Work order – Locate, in the data below, the line that contains "- Enhances: Context" and the line that contains "- Enhances: Operator-specific"; reproduce exactly those two lines and every line between them, nothing more.

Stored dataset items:
┏━━
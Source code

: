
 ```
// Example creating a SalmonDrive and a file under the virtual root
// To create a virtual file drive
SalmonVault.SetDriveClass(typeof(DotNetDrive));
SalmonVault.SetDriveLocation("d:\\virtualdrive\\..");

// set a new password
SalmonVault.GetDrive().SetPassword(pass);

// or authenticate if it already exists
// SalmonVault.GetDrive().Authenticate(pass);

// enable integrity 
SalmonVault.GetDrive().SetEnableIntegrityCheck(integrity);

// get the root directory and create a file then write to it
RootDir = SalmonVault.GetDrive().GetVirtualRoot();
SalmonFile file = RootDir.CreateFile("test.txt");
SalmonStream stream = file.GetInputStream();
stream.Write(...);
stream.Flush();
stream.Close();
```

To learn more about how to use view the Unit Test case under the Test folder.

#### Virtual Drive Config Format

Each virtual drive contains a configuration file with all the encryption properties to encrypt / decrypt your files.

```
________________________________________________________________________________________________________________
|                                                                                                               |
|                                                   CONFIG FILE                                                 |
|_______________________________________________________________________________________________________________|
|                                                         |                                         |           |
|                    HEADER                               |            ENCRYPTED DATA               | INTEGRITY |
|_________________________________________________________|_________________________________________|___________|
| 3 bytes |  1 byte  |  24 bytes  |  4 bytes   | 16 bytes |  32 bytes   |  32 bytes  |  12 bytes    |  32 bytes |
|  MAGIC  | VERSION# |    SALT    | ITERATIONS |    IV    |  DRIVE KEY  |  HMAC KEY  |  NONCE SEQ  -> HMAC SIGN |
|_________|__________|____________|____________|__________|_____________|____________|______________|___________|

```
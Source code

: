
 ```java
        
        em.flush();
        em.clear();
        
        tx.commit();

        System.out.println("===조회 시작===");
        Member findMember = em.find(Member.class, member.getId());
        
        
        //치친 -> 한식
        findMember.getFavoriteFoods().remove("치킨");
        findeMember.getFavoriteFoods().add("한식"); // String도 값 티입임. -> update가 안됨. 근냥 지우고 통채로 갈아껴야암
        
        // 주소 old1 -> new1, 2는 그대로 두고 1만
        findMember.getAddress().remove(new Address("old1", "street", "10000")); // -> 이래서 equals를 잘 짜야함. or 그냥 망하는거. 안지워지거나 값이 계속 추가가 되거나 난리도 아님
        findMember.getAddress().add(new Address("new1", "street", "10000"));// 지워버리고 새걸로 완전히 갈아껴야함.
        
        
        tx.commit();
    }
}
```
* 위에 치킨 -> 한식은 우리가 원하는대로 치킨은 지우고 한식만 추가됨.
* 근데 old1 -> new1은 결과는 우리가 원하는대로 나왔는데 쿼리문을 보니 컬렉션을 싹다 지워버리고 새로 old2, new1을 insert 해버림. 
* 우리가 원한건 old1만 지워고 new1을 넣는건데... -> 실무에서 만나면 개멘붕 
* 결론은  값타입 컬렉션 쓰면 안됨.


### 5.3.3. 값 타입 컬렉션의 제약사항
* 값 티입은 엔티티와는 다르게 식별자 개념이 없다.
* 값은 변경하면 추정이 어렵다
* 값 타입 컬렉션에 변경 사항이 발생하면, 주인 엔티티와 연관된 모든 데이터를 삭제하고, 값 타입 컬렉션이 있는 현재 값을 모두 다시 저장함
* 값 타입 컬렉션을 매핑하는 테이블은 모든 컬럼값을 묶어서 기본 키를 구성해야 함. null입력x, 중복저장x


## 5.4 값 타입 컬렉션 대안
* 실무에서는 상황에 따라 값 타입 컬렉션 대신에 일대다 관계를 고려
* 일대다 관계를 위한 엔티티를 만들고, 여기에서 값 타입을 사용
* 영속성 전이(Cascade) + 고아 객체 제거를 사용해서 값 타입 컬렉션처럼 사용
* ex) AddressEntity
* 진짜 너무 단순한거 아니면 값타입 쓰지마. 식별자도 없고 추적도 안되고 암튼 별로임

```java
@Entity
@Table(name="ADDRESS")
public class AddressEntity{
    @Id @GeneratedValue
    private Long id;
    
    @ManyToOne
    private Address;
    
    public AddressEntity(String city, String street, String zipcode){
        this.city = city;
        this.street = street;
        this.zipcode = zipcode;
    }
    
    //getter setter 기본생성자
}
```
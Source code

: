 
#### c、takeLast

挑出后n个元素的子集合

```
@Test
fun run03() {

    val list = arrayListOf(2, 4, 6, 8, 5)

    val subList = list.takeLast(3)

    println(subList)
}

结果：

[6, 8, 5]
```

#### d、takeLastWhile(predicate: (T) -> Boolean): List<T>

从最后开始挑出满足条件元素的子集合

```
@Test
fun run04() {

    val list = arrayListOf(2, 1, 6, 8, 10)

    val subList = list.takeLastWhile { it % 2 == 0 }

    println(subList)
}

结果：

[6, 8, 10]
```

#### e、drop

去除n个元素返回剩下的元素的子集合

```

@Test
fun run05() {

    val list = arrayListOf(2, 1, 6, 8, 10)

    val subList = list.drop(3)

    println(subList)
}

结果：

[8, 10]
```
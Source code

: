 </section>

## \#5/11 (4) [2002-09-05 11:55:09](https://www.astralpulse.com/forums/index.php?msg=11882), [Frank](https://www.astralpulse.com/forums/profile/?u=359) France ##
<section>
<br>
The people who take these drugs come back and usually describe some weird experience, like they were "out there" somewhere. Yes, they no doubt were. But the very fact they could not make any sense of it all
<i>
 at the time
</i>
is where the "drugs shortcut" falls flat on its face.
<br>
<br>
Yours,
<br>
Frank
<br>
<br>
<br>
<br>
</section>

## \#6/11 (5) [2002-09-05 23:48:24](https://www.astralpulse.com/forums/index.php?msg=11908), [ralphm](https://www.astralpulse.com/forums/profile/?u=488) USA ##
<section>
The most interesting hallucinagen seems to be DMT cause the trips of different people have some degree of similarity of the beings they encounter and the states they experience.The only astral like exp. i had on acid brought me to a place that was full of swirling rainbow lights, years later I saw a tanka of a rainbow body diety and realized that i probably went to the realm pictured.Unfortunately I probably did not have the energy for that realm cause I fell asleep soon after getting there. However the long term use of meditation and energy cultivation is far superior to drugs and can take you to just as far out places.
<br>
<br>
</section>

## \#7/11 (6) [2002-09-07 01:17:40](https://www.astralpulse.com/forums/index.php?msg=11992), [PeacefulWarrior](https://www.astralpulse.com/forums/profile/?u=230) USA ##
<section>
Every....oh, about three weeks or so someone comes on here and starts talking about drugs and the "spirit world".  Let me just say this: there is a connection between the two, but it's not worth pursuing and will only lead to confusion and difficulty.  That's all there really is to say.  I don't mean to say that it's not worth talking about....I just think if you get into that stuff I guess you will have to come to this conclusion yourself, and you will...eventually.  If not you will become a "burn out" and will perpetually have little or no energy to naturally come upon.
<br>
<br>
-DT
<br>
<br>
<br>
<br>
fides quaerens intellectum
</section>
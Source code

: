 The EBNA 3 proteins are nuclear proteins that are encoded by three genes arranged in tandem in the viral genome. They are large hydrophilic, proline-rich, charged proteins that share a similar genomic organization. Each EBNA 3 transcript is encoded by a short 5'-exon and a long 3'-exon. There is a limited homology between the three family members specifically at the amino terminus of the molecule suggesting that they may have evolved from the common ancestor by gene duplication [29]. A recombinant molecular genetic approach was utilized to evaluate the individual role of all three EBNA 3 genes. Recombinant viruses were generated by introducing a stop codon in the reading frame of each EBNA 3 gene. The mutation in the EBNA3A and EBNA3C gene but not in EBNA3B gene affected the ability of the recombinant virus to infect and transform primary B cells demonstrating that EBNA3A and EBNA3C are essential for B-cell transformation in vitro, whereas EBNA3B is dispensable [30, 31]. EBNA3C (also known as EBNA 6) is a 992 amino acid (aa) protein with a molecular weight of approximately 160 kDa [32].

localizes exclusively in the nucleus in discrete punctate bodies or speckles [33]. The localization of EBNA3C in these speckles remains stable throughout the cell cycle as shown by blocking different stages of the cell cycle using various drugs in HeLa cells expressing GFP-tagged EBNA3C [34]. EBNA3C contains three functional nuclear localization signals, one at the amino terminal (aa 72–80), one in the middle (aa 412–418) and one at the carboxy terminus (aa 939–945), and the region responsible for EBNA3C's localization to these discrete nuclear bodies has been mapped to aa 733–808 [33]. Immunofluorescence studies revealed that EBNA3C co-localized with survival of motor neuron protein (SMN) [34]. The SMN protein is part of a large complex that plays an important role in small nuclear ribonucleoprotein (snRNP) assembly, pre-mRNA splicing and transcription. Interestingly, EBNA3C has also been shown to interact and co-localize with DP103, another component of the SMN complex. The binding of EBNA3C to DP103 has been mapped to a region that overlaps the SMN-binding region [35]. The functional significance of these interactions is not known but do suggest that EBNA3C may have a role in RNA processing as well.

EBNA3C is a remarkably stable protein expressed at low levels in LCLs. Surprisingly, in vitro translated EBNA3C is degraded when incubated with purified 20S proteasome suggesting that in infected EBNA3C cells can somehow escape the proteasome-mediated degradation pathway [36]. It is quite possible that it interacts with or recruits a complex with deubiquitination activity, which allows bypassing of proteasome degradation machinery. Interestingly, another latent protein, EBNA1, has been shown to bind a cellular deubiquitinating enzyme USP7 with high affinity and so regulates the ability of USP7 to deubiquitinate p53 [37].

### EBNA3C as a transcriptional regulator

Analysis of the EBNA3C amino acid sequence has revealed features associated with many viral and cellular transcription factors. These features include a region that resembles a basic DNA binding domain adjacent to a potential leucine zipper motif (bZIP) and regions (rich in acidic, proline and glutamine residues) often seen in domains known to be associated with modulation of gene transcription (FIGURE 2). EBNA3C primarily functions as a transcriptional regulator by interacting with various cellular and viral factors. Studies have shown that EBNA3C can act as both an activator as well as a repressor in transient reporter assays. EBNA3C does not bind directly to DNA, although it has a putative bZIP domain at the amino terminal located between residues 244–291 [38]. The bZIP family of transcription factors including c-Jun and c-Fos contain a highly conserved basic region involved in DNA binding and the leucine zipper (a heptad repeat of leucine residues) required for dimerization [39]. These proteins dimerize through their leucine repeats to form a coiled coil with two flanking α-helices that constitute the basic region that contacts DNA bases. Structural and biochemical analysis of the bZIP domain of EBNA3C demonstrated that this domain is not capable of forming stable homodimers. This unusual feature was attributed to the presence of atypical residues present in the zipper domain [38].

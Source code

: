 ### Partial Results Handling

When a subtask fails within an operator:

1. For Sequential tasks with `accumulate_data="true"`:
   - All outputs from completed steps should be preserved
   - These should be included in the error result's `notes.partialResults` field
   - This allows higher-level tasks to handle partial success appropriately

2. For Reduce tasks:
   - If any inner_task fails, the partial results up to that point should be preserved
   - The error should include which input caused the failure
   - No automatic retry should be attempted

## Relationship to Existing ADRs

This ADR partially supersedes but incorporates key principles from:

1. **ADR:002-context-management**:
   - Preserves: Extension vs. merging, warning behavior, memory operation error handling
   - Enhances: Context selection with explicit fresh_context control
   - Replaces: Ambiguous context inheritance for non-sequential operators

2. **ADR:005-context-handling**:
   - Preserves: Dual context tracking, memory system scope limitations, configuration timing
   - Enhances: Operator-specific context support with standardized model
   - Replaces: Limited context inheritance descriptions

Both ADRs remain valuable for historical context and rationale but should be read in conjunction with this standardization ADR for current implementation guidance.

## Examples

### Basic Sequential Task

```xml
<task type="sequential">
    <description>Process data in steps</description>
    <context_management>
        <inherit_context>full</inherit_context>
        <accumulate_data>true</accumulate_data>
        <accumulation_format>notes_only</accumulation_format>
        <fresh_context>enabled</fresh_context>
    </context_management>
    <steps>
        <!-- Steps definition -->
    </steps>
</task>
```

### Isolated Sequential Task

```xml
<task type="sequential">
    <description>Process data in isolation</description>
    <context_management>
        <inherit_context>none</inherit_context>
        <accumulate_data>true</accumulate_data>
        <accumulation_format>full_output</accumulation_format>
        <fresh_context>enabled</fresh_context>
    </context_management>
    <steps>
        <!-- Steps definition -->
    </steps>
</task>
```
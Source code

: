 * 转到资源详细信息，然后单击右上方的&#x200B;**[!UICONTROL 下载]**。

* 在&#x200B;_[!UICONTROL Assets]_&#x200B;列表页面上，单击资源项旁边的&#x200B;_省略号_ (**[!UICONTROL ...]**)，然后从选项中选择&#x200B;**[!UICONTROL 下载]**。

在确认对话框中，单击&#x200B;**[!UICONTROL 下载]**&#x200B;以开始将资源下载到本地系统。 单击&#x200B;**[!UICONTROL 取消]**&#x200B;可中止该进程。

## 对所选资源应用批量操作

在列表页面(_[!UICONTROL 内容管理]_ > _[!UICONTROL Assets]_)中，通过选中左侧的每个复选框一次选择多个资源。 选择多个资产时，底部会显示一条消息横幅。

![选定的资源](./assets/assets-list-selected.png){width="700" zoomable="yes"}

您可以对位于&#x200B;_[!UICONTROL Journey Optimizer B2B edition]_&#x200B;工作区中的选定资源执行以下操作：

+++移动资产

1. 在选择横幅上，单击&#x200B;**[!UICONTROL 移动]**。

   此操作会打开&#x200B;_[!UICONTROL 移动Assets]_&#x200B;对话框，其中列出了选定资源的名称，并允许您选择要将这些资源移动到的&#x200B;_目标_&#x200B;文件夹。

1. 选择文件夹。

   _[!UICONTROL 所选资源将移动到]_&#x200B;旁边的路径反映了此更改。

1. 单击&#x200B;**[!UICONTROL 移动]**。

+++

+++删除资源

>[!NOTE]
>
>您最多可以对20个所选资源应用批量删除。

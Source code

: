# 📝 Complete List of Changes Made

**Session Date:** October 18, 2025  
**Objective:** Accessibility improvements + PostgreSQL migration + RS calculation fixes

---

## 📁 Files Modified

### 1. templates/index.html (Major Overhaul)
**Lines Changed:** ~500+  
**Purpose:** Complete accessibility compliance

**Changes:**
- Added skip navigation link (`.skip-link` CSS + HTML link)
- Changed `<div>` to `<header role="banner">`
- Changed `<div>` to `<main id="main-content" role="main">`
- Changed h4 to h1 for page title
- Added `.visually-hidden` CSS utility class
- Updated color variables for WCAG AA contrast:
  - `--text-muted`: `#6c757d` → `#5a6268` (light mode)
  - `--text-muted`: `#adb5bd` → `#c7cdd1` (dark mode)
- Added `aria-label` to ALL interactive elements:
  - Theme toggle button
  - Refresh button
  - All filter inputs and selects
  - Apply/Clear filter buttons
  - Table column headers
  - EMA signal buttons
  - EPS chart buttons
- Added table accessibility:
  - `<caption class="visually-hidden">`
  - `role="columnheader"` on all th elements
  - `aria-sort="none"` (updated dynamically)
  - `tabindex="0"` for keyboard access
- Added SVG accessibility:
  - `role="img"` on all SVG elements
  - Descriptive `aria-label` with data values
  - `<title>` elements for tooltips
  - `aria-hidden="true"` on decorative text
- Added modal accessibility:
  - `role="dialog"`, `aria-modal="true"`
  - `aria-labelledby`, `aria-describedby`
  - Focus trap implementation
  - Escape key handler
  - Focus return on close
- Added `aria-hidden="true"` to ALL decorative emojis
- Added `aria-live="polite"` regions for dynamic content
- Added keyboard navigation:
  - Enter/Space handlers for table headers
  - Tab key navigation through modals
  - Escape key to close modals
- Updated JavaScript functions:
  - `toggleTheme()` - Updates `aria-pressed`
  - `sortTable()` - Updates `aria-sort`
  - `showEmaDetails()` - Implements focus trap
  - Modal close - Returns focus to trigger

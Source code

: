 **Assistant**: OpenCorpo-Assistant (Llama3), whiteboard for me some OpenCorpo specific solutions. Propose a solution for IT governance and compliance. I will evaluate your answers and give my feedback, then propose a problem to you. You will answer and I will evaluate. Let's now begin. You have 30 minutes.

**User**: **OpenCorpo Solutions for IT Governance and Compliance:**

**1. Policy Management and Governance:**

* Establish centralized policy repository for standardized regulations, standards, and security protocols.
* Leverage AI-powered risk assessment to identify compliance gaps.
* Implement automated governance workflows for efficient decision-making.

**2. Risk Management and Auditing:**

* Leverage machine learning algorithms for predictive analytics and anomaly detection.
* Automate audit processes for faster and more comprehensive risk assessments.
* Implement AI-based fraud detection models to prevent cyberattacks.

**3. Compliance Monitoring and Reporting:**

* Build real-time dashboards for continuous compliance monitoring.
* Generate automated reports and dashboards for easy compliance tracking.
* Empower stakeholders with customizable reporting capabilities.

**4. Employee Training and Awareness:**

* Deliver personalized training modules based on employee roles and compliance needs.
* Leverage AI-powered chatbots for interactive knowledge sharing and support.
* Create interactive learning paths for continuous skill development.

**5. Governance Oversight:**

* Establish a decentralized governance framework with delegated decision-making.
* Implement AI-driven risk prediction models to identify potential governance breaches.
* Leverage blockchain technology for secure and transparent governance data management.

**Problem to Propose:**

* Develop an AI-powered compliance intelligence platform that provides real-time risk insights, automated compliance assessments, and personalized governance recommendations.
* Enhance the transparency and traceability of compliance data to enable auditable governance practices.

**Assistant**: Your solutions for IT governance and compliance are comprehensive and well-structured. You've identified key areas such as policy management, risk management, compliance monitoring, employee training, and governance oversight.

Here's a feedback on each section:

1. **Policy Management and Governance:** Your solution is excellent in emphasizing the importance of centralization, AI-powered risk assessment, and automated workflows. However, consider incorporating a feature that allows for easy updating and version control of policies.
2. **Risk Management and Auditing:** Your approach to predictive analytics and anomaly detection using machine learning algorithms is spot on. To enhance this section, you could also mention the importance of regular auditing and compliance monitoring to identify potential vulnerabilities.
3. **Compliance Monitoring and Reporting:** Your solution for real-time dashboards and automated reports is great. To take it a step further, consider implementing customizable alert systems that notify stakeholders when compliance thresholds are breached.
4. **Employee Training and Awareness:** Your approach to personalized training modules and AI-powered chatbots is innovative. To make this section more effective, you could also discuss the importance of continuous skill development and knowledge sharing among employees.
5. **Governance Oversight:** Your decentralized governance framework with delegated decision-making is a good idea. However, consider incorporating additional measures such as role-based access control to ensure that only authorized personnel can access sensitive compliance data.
┗━━
Solution –
   - Enhances: Context selection with explicit fresh_context control
   - Replaces: Ambiguous context inheritance for non-sequential operators

2. **ADR:005-context-handling**:
   - Preserves: Dual context tracking, memory system scope limitations, configuration timing
   - Enhances: Operator-specific context support with standardized model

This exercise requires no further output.